Après 1978, tout en continuant à militer à la LCR, il participa à des initiatives de regroupement de divers types, Union dans les luttes, Alternative 21, comités pour la candidature de Pierre Juquin aux présidentielles de 1988, Refondations, Convention pour une alternative progressiste. Avec des dissidents socialistes et communistes, il publia le bulletin local Utopie de 1994 à 2005. Il fut aussi responsable local de l’Association Information et Solidarité aux droits du peuple kanak, participa à l’animation du Comité dijonnais contre la Guerre du Golfe et est vice-président d’Attac. Il contribue à mettre en place le collectif AC ! (Agir contre le chômage et l’exclusion) à Dijon puis le collectif côte-d’orien Pour une autre Europe et celui Pour une alternative unitaire anti-libérale. Il participe à divers organismes de recherche sur les mouvements sociaux : RESSY ou la Fondation Copernic. Enfin il se montre très intéressé par l’histoire, participant activement à la Commission Histoire du syndicalisme enseignant de l’Institut de recherches de la FSU et à Adiamos, une association dijonnaise de recherche sur le mouvement ouvrier et social.

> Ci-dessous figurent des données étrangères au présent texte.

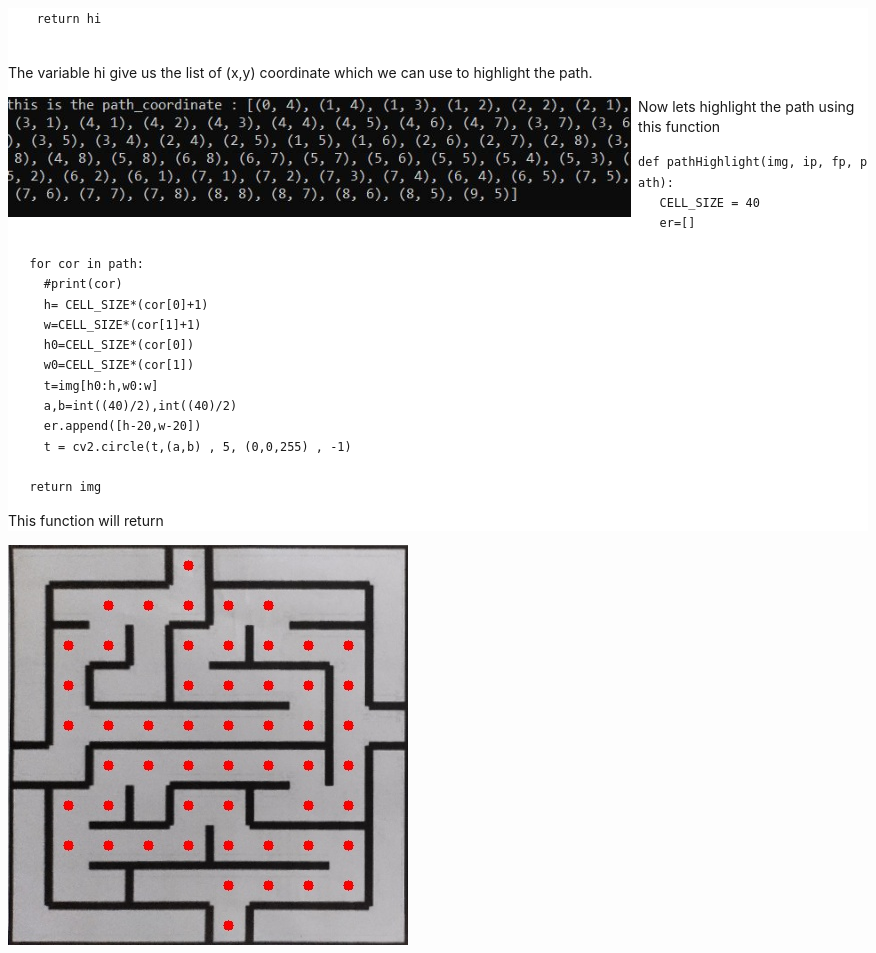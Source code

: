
 ```
    return hi


```
The variable hi give us the list of (x,y) coordinate which we can use to highlight the path.

<img src="./images/solved_maze_coordinate.JPG" alt="before" style="height :120px; float: left;margin-right:7px">



Now lets highlight the path using this function

```
def pathHighlight(img, ip, fp, path):
   CELL_SIZE = 40
   er=[]
   
   for cor in path:
     #print(cor)
     h= CELL_SIZE*(cor[0]+1)
     w=CELL_SIZE*(cor[1]+1)
     h0=CELL_SIZE*(cor[0])
     w0=CELL_SIZE*(cor[1])
     t=img[h0:h,w0:w]
     a,b=int((40)/2),int((40)/2)
     er.append([h-20,w-20])
     t = cv2.circle(t,(a,b) , 5, (0,0,255) , -1)
  
   return img

```
This function will return



<img src="./images/maze_image_after_algorithm.JPG" alt="before" style="; float: left;margin-right:7px">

Sa femme, Danièle Debourdeau-Rivière(1941-1994) fut une active militante trotskiste.

Pour citer cet article :
https://maitron.fr/spip.php?article21690, notice DEBOURDEAU Jean-Pierre. Pseudonymes : Fred, Villeneuve, Yves Sartan, FREYSSAT Jean-Marie par Jean-Paul Salles, version mise en ligne le 25 octobre 2008, dernière modification le 18 mai 2022.

Par Jean-Paul Salles

ŒUVRE : Autogestion et dictature du prolétariat, Taupe rouge n° 11, 1973. — Autodéfense ouvrière, Taupe rouge n° 14, 1973. — Qu’est-ce que l’État, Document de formation de la LC, n° 6, 1973 (rééd. PEC, 1982). — Front unique ouvrier, Cahier rouge n° 6, 1976 — Qu’est-ce que l’internationalisme ? Pourquoi une Internationale ?, LCR, éd. PEC, 1982 — Qu’est-ce que la social-démocratie ?, PEC, 1982. — Vérité sur le Koweït, Dijon, Collectif pour la paix, 1991.
En collaboration avec Daniel Bensaïd, Les marxistes révolutionnaires dans l’enseignement, Document rouge n° 5, 1970. — avec Michel Dupré et François Ollivier, Ce qu’est l’OCI, Cahiers rouges, n° 10, Collection Débats.
A participé aux recueils collectifs : Retours sur Mai, Éd. La Brèche, 1988 et L’Unité syndicale en France, Éd. Syllepse, 1997.
Nombreux articles dans Le Normalien dijonnais, L’Enseignement public, Unité syndicale (US), l’École émancipée, Rouge, Critique communiste, Quatrième Internationale, Mauvais Temps, Politique, la revue, Contre-Temps, Points de repères.

SOURCES : Dossier de 13 pages fourni par J.-P. Debourdeau. — Salles Jean-Paul, La Ligue communiste révolutionnaire (1968-1981). Instrument du Grand Soir ou lieu d’apprentissage ? ; Rennes, PUR, 2005. — Pierre Turpin, Les révolutionnaires dans la France social-démocrate, 1981-1995, L’Harmattan, 1998.